Overcoming Anode Instability in Solid-State Batteries through Control of the Lithium Metal Microstructure

Abstract

Enabling the lithium metal anode (LMA) in solid-state batteries (SSBs) is the key to developing high energy density battery technologies. However, maintaining a stable electrode–electrolyte interface presents a critical challenge to high cycling rate and prolonged cycle life. One such issue is the interfacial pore formation in LMA during stripping. To overcome this, either higher stack pressure or binary lithium alloy anodes are used. Herein, it is shown that fine-grained (d = 20 µm) polycrystalline LMA can avoid pore formation by exploiting the microstructural dependence of the creep rates.
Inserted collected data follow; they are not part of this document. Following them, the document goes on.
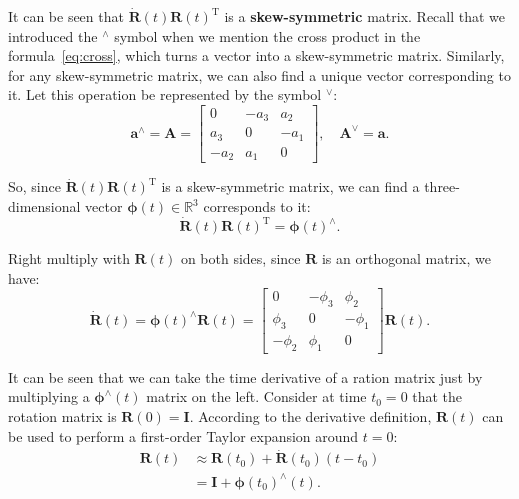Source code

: It can be seen that $\dot{\mathbf{R}} (t) \mathbf{R} {(t)^\mathrm{T}}$ is a \textbf{skew-symmetric} matrix. Recall that we introduced the $^\wedge$ symbol when we mention the cross product in the formula~\eqref{eq:cross}, which turns a vector into a skew-symmetric matrix. Similarly, for any skew-symmetric matrix, we can also find a unique vector corresponding to it. Let this operation be represented by the symbol $^{\vee}$:
\begin{equation}
{\mathbf{a}^ \wedge } = \mathbf{A} = \left[ {\begin{array}{*{20}{c}}
    0&{ - {a_3}}&{{a_2}}\\
    {{a_3}}&0&{ - {a_1}}\\
    { - {a_2}}&{{a_1}}&0
    \end{array}} \right], \quad
{ \mathbf{A}^ \vee } = \mathbf{a}.
\end{equation}

So, since $\dot{\mathbf{R}} (t) \mathbf{R} {(t)^\mathrm{T}}$ is a skew-symmetric matrix, we can find a three-dimensional vector $\boldsymbol{\phi} (t) \in \mathbb{R}^3$ corresponds to it:
\[
\dot{\mathbf{R}} (t) \mathbf{R}(t)^\mathrm{T} = \boldsymbol{\phi} (t) ^ {\wedge}.
\]

Right multiply with $\mathbf{R}(t)$ on both sides, since $\mathbf{R}$ is an orthogonal matrix, we have:
\begin{equation}
\label{eq:dR}
\dot{\mathbf{R}} (t) = \boldsymbol{\phi} (t)^{\wedge} \mathbf{R}(t) =
\left[ {\begin{array}{*{20}{c}}
    0&{ - {\phi _3}}&{{\phi _2}}\\
    {{\phi _3}}&0&{ - {\phi _1}}\\
    { - {\phi _2}}&{{\phi _1}}&0
    \end{array}} \right] \mathbf{R} (t).
\end{equation}

It can be seen that we can take the time derivative of a ration matrix just by multiplying a $\boldsymbol{\phi}^\wedge (t)$ matrix on the left. Consider at time $t_0=0$ that the rotation matrix is $\mathbf{R}(0) = \mathbf{I}$. According to the derivative definition, $\mathbf{R}(t)$ can be used to perform a first-order Taylor expansion around $t=0$:
\begin{equation}
\begin{aligned}
\mathbf{R} \left( t \right) & \approx \mathbf{R} \left( t_0 \right) + \dot {\mathbf{R}} \left( {{t_0}} \right)\left ( {t - {t_0}} \right)\\
&= \mathbf{I} + \boldsymbol{\phi} {\left( {{t_0}} \right)^ \wedge } \left( t \right).
\end{aligned}
\end{equation}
In a symmetric cell set-up, i.e., LiǀLi6.25Al0.25La3Zr2O12(LLZO)ǀLi, fine-grained LMA achieves > 11.0 mAh cm−2 compared to ≈ 3.6 mAh cm−2 for coarse-grained LMA (d = 295 µm) at 0.1 mA cm−2 and at moderate stress of 2.0 MPa. Smaller diffusion lengths (≈ 20 µm) and higher diffusivity pathway along dislocations (Dd ≈ 10−7 cm2 s−1), generated during cell fabrication, result in enhanced viscoplastic deformation in fine-grained polycrystalline LMA. The electrochemical performances corroborate well with estimated creep rates. Thus, microstructural control of LMA can significantly reduce the required stack pressure during stripping. These results are particularly relevant for “anode-free” SSBs wherein both the microstructure and the mechanical state of the lithium are critical parameters.